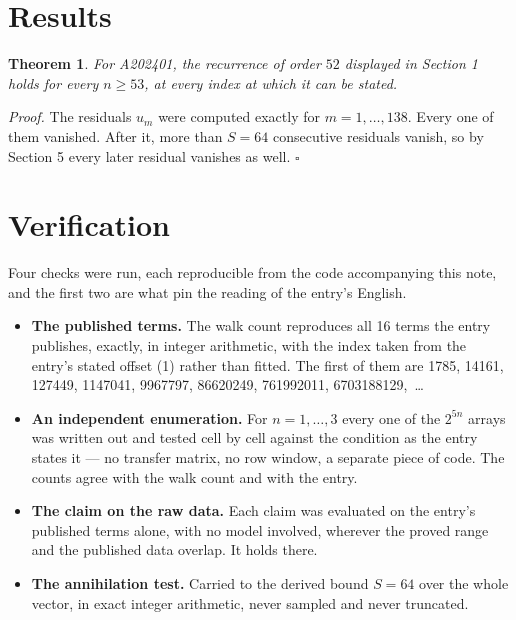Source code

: \documentclass[11pt]{article}
\newtheorem{theorem}{Theorem}
\theoremstyle{definition}
\begin{document}
\section{Results}

\begin{theorem} For A202401, the recurrence of order $52$ displayed in Section 1 holds for every $n \ge 53$, at every index at which it can be stated.\end{theorem}

{\itshape Proof.} The residuals $u_m$ were computed exactly for $m = 1,\dots,138$. Every one of them vanished. After it, more than $S = 64$ consecutive residuals vanish, so by Section 5 every later residual vanishes as well. $\square$

\section{Verification}

Four checks were run, each reproducible from the code accompanying this note, and the first two are what pin the reading of the entry's English.

\begin{itemize}

\item {\bfseries The published terms.} The walk count reproduces all 16 terms the entry publishes, exactly, in integer arithmetic, with the index taken from the entry's stated offset (1) rather than fitted. The first of them are 1785, 14161, 127449, 1147041, 9967797, 86620249, 761992011, 6703188129,~\dots

\item {\bfseries An independent enumeration.} For $n = 1,\dots,3$ every one of the $2^{5n}$ arrays was written out and tested cell by cell against the condition as the entry states it --- no transfer matrix, no row window, a separate piece of code. The counts agree with the walk count and with the entry.

\item {\bfseries The claim on the raw data.} Each claim was evaluated on the entry's published terms alone, with no model involved, wherever the proved range and the published data overlap. It holds there.

\item {\bfseries The annihilation test.} Carried to the derived bound $S = 64$ over the whole vector, in exact integer arithmetic, never sampled and never truncated.

\end{itemize}
\end{document}
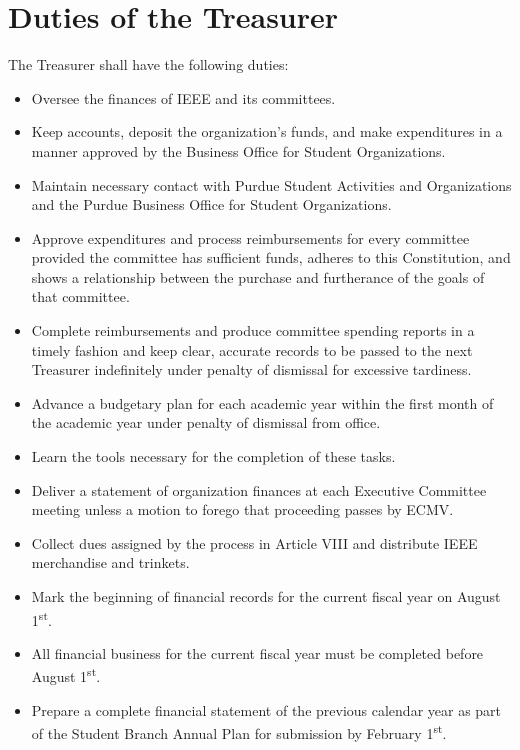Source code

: \documentclass[12pt]{constitution}
\newcommand{\dateannualplansubmit}{February 1\textsuperscript{st}} %
\newcommand{\datefiscalstart}{August 1\textsuperscript{st}} %
\begin{document}
\section{Duties of the Treasurer}
\label{sec:officer_treas}
The Treasurer shall have the following duties:
\begin{itemize}
    \item Oversee the finances of IEEE and its committees.
    \item Keep accounts, deposit the organization's funds, and make expenditures in a manner approved by the Business Office for Student Organizations.
    \item Maintain necessary contact with Purdue Student Activities and Organizations and the Purdue Business Office for Student Organizations.
    \item Approve expenditures and process reimbursements for every committee provided the committee has sufficient funds, adheres to this Constitution, and shows a relationship between the purchase and furtherance of the goals of that committee.
    \item Complete reimbursements and produce committee spending reports in a timely fashion and keep clear, accurate records to be passed to the next Treasurer indefinitely under penalty of dismissal for excessive tardiness.
    \item Advance a budgetary plan for each academic year within the first month of the academic year under penalty of dismissal from office.
    \item Learn the tools necessary for the completion of these tasks.
    \item Deliver a statement of organization finances at each Executive Committee meeting unless a motion to forego that proceeding passes by ECMV.
    \item Collect dues assigned by the process in Article VIII and distribute IEEE merchandise and trinkets.
    \item Mark the beginning of financial records for the current fiscal year on \datefiscalstart{}.
    \item All financial business for the current fiscal year must be completed before \datefiscalstart{}.
    \item Prepare a complete financial statement of the previous calendar year as part of the Student Branch Annual Plan for submission by \dateannualplansubmit{}.
\end{itemize}
\end{document}

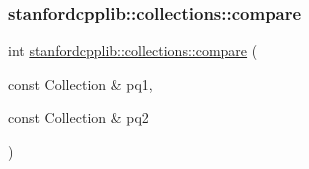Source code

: \mbox{\label{classPriorityQueue_ac12ad2761ec7037f8866b726424a81e2}} 
\subsubsection{\texorpdfstring{stanfordcpplib\+::collections\+::compare}{stanfordcpplib::collections::compare}}
{\footnotesize\ttfamily int \mbox{\hyperlink{namespacestanfordcpplib_1_1collections_a6d113dfaa3d28a3894990c64411ff03c}{stanfordcpplib\+::collections\+::compare}} (\begin{DoxyParamCaption}\item[{const Collection \&}]{pq1,  }\item[{const Collection \&}]{pq2 }\end{DoxyParamCaption})\hspace{0.3cm}{\ttfamily [friend]}}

---------------

▸ **Requirement**: Reproduce the material above in full, images excluded.

▸ **Answer to the exercise**:
Source code

: \documentclass[11pt]{article}
\newtheorem{theorem}{Theorem}
\theoremstyle{definition}
\begin{document}
\section{Results}

\begin{theorem} For A202401, the recurrence of order $52$ displayed in Section 1 holds for every $n \ge 53$, at every index at which it can be stated.\end{theorem}

{\itshape Proof.} The residuals $u_m$ were computed exactly for $m = 1,\dots,138$. Every one of them vanished. After it, more than $S = 64$ consecutive residuals vanish, so by Section 5 every later residual vanishes as well. $\square$

\section{Verification}

Four checks were run, each reproducible from the code accompanying this note, and the first two are what pin the reading of the entry's English.

\begin{itemize}

\item {\bfseries The published terms.} The walk count reproduces all 16 terms the entry publishes, exactly, in integer arithmetic, with the index taken from the entry's stated offset (1) rather than fitted. The first of them are 1785, 14161, 127449, 1147041, 9967797, 86620249, 761992011, 6703188129,~\dots

\item {\bfseries An independent enumeration.} For $n = 1,\dots,3$ every one of the $2^{5n}$ arrays was written out and tested cell by cell against the condition as the entry states it --- no transfer matrix, no row window, a separate piece of code. The counts agree with the walk count and with the entry.

\item {\bfseries The claim on the raw data.} Each claim was evaluated on the entry's published terms alone, with no model involved, wherever the proved range and the published data overlap. It holds there.

\item {\bfseries The annihilation test.} Carried to the derived bound $S = 64$ over the whole vector, in exact integer arithmetic, never sampled and never truncated.

\end{itemize}
\end{document}
Source code

: \documentclass[12pt]{constitution}
\newcommand{\dateannualplansubmit}{February 1\textsuperscript{st}} %
\newcommand{\datefiscalstart}{August 1\textsuperscript{st}} %
\begin{document}
\section{Duties of the Treasurer}
\label{sec:officer_treas}
The Treasurer shall have the following duties:
\begin{itemize}
    \item Oversee the finances of IEEE and its committees.
    \item Keep accounts, deposit the organization's funds, and make expenditures in a manner approved by the Business Office for Student Organizations.
    \item Maintain necessary contact with Purdue Student Activities and Organizations and the Purdue Business Office for Student Organizations.
    \item Approve expenditures and process reimbursements for every committee provided the committee has sufficient funds, adheres to this Constitution, and shows a relationship between the purchase and furtherance of the goals of that committee.
    \item Complete reimbursements and produce committee spending reports in a timely fashion and keep clear, accurate records to be passed to the next Treasurer indefinitely under penalty of dismissal for excessive tardiness.
    \item Advance a budgetary plan for each academic year within the first month of the academic year under penalty of dismissal from office.
    \item Learn the tools necessary for the completion of these tasks.
    \item Deliver a statement of organization finances at each Executive Committee meeting unless a motion to forego that proceeding passes by ECMV.
    \item Collect dues assigned by the process in Article VIII and distribute IEEE merchandise and trinkets.
    \item Mark the beginning of financial records for the current fiscal year on \datefiscalstart{}.
    \item All financial business for the current fiscal year must be completed before \datefiscalstart{}.
    \item Prepare a complete financial statement of the previous calendar year as part of the Student Branch Annual Plan for submission by \dateannualplansubmit{}.
\end{itemize}
\end{document}

Source code

: \mbox{\label{classPriorityQueue_ac12ad2761ec7037f8866b726424a81e2}} 
\subsubsection{\texorpdfstring{stanfordcpplib\+::collections\+::compare}{stanfordcpplib::collections::compare}}
{\footnotesize\ttfamily int \mbox{\hyperlink{namespacestanfordcpplib_1_1collections_a6d113dfaa3d28a3894990c64411ff03c}{stanfordcpplib\+::collections\+::compare}} (\begin{DoxyParamCaption}\item[{const Collection \&}]{pq1,  }\item[{const Collection \&}]{pq2 }\end{DoxyParamCaption})\hspace{0.3cm}{\ttfamily [friend]}}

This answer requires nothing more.